How do YOU sharpen your Camera Scans? Emulsion differences in: positive, negative? I know there are personal preferences but just looking for a good baseline. I have lots of B&W negative and color positive.
Adobe Camera Raw / Photoshop: Amount, Detail, Radius, Masking settings
My baseline is:
Copy stand, Canon R5, Sigma 70mm ART, cross colimated sheets on a CSLITE, tethered
Masking 15-30 (to not sharpen grain in pure blacks but perhaps this is the wrong approach)
Hey – Here’s what I’m doing
Amount: 80 - 120
Detail: zero – I never use this (problematic with Fuji X-Trans RAWs)
Radius: 0.5 - 0.8
Instead of Detail I tend to use Texture, if the photo needs more sharpness. Something between 15-25, depending on subject and general film sharpness.
Hope this helps.
Definitely hope more people chime in, too. Want to see more recipes to compare. Hoping to find nuances.
After much testing and fiddling for slide film…
Masking 15-25 (to not adjust for the blacks on the rebate or slidemount)
Noise (on slide film)
Color Noise - 35-60 depending on the type of chrome - High ISO has a more obvious color cloud of dyes (rather than explicit grain) that the bayer sensor seems to struggle to smoothly interpret where a traditional scanner or drum would not. Easily corrected now.
Detail - 25
Everything coming out even better than before. Too much masking previously unevenly sharpened the grain/dye cloud that could sometimes be visible. Now I am adjust just for pure white and black very gently.
I use LrC instead of Phtoshop
Detail 20 maximum
If needed, end with Dfine from Nik collection
This approach seems uncommon, but my preference is that I set sharpening and noise reduction always off in lightroom for my raw scans.
I scan pretty much only 120 & 35mm color negs with Nikon Z5 + Micro Nikkor 105mm/2.8 AI-s.

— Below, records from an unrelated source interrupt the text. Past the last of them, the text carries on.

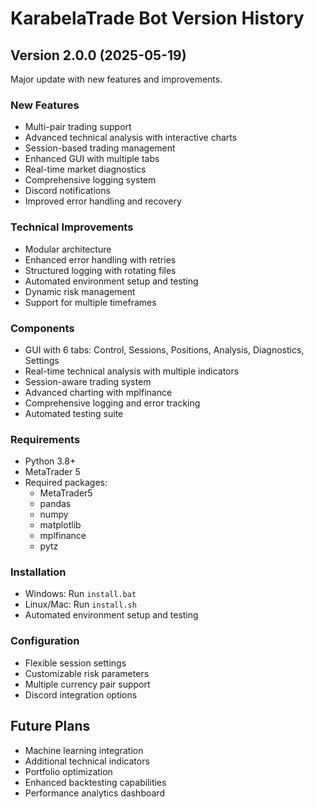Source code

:# KarabelaTrade Bot Version History

## Version 2.0.0 (2025-05-19)
Major update with new features and improvements.

### New Features
- Multi-pair trading support
- Advanced technical analysis with interactive charts
- Session-based trading management
- Enhanced GUI with multiple tabs
- Real-time market diagnostics
- Comprehensive logging system
- Discord notifications
- Improved error handling and recovery

### Technical Improvements
- Modular architecture
- Enhanced error handling with retries
- Structured logging with rotating files
- Automated environment setup and testing
- Dynamic risk management
- Support for multiple timeframes

### Components
- GUI with 6 tabs: Control, Sessions, Positions, Analysis, Diagnostics, Settings
- Real-time technical analysis with multiple indicators
- Session-aware trading system
- Advanced charting with mplfinance
- Comprehensive logging and error tracking
- Automated testing suite

### Requirements
- Python 3.8+
- MetaTrader 5
- Required packages:
  * MetaTrader5
  * pandas
  * numpy
  * matplotlib
  * mplfinance
  * pytz

### Installation
- Windows: Run `install.bat`
- Linux/Mac: Run `install.sh`
- Automated environment setup and testing

### Configuration
- Flexible session settings
- Customizable risk parameters
- Multiple currency pair support
- Discord integration options

## Future Plans
- Machine learning integration
- Additional technical indicators
- Portfolio optimization
- Enhanced backtesting capabilities
- Performance analytics dashboard
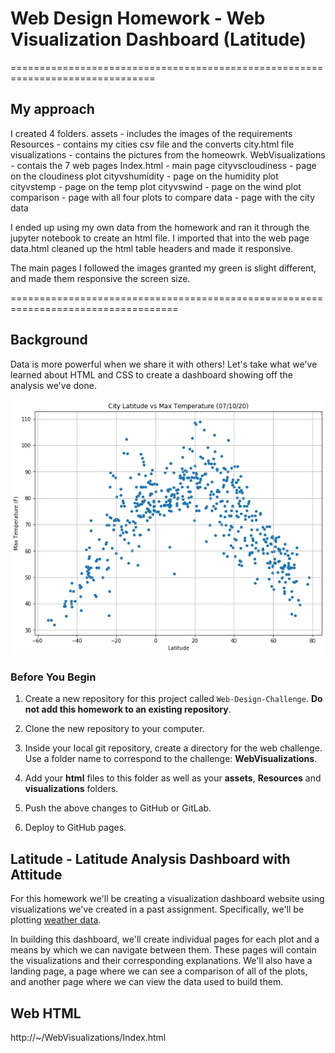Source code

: # Web Design Homework - Web Visualization Dashboard (Latitude)

===============================================================================

## My approach

 I created 4 folders.
  assets - includes the images of the requirements
  Resources - contains my cities csv file and the converts city.html file
  visualizations - contains the pictures from the homeowrk.
  WebVisualizations - contais the 7 web pages
    Index.html - main page
    cityvscloudiness - page on the cloudiness plot
    cityvshumidity - page on the humidity plot
    cityvstemp - page on the temp plot 
    cityvswind - page on the wind plot
    comparison - page with all four plots to compare
    data - page with the city data

I ended up using my own data from the homework and ran it through the jupyter notebook to create an html file.  I imported that into the web page data.html cleaned up the html table headers and made it responsive.  

The main pages I followed the images granted my green is slight different, and made them responsive the screen size.

===================================================================================
## Background

Data is more powerful when we share it with others! Let's take what we've learned about HTML and CSS to create a dashboard showing off the analysis we've done.

![visualizations/cityvstemp.png](visualizations/cityvstemp.png)

### Before You Begin

1. Create a new repository for this project called `Web-Design-Challenge`. **Do not add this homework to an existing repository**.

2. Clone the new repository to your computer.

3. Inside your local git repository, create a directory for the web challenge. Use a folder name to correspond to the challenge: **WebVisualizations**.

4. Add your **html** files to this folder as well as your **assets**, **Resources** and **visualizations** folders.

5. Push the above changes to GitHub or GitLab.

6. Deploy to GitHub pages. 

## Latitude - Latitude Analysis Dashboard with Attitude

For this homework we'll be creating a visualization dashboard website using visualizations we've created in a past assignment. Specifically, we'll be plotting [weather data](Resources/cities.csv).

In building this dashboard, we'll create individual pages for each plot and a means by which we can navigate between them. These pages will contain the visualizations and their corresponding explanations. We'll also have a landing page, a page where we can see a comparison of all of the plots, and another page where we can view the data used to build them.

## Web HTML

http://~/WebVisualizations/Index.html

I don’t prefer the way lightroom sharpens the grain, at least on my setup, go figure. I do use output sharpening at export though, that seems fine to me. Not exactly sure there’s a difference between raw sharpening and output sharpening. My assumption has been that output sharpening is some basic unsharp mask type thing and raw sharpening is something else that I just don’t like, not at all sure though.
On the other side, I find that noise reduction takes away the qualities of the film grain that appeal to me, so that’s why that’s off too.
For social media I sometimes use some
sharpening, like in instagrams edit view before posting. For prints I do sweat over sharpening in photoshop a lot, but I rarely ever print so that’s a lot of guess work.